The runtime doesn't know anything about the connector-specific , but it does know about collection names (author's note: I'm assuming it does, somehow). For this to work, there needs to be a common structure to a capture checkpoint that can be used by the runtime and capture connector. As a sketch, the checkpoint might a serialized JSON object that includes a key of streamStateV1, which is an object itself having keys like //. As part of sending the Open message to the connector, the runtime could then inspect the last committed checkpoint and remove any keys in streamStateV1 that have a prefix that aren't part of the capture specification. The checkpoint could contain other keys/values as the connector requires, but the streamStateV1 property is specifically for automatically pruned stream states.

A few observations:

Where you use streamID here, I believe this is one-to-one with the "resource path" concept which the runtime does have access to. During the Validate RPC, capture and materialization connectors are responsible for returning a resourcePath to the runtime (an array of strings). The "name" field of a derivation transform serves the same function, of uniquely identifying the binding. In all cases, the runtime has access to an identifier that uniquely identifies a resource of the endpoint system (like a table).
I'd propose replacing the "stream" concept here with "binding" -- I think it's interchangeable -- just to avoid adding new concepts ("stream") or terminology to the discussion if we can avoid it.
I agree that adding something like revision seems required in order to "cache bust" the prior states of a binding. I also don't see another way to do this given the "click to re-backfill" goals of the PRD.
As the runtime does have access to the (source/target collection, resource-path, revision) tuple, we could bundle this tuple concept into a simpler "binding key" concept that's presented to connectors in the built spec. Then they can avoid the requirement (and surface area for bugs) of needing to construct their own hierarchical state keys. There's some precedent for this already with the journalReadSuffix concept present for derivation and materialization bindings, which ties together a source/target collection with an encoded resourcePath. Perhaps we could deprecate this concept and replace it with a "binding key" that encodes (collection, resource-path, revision), so that there's one binding "key" concept for both connector states and runtime checkpoints, which the runtime has full access to.
These (source/target collection, resource-path, revision) tuples could be a bit verbose, and we're embedding them into state checkpoints that are written out to recovery logs with every transaction. Do we hash them? If the revision is also included in the built spec, then all of the raw ingredients are still present to re-create the hash, without requiring that the connector implement our precise hashing algorithm (it could instead use a pre-computed hash included in the built spec binding).
We need to figure out how this applies to derivations as well. At surface, adding a revision to a transform makes sense to me, and I think the transform name can be used equivalently to the resource path of a capture or materialization.

1 reply

williamhbaker Oct 10, 2023
Maintainer Author

Where you use streamID here, I believe this is one-to-one with the "resource path" concept which the runtime does have access to. During the Validate RPC, capture and materialization connectors are responsible for returning a resourcePath to the runtime (an array of strings). The "name" field of a derivation transform serves the same function, of uniquely identifying the binding. In all cases, the runtime has access to an identifier that uniquely identifies a resource of the endpoint system (like a table).
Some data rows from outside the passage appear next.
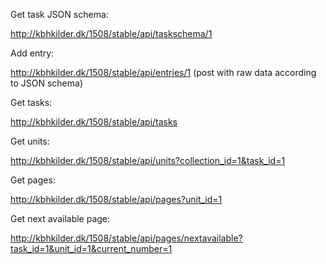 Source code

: Get task JSON schema:

http://kbhkilder.dk/1508/stable/api/taskschema/1

Add entry:

http://kbhkilder.dk/1508/stable/api/entries/1 (post with raw data according to JSON schema)

Get tasks:

http://kbhkilder.dk/1508/stable/api/tasks

Get units:

http://kbhkilder.dk/1508/stable/api/units?collection_id=1&task_id=1

Get pages:

http://kbhkilder.dk/1508/stable/api/pages?unit_id=1

Get next available page:

http://kbhkilder.dk/1508/stable/api/pages/nextavailable?task_id=1&unit_id=1&current_number=1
This is certainly true in spirit. In practice I think it's always true as well, although in a less direct way. A common pattern that connectors currently employ is to provide a Validate response with a resource path based on values from the resource config (as one might expect), and then re-build the identifier during for ex. a Pull RPC in the same way, rather than using the ResourcePath from the runtime. I am not aware of any cases where these are not equivalent, and it should probably be considered a connector bug if they aren't. So I agree that it is a good idea to enforce the expectation that for a given binding the ResourcePath provided by the connector to the runtime from Validate is exactly the same as the value the connector uses to identify the resource in the source or target system.

Given the above, I also agree with the "binding key" concept in the built spec. This does seem like it would be much better than every connector needing to know how to build a hierarchical state key in the same way as the runtime. I also think it would make sense to hash these tuples since checkpoint sizes can be a limiting factor. I'll leave it at that for now pending the discussion below about using the resource path + nonce as the binding key though.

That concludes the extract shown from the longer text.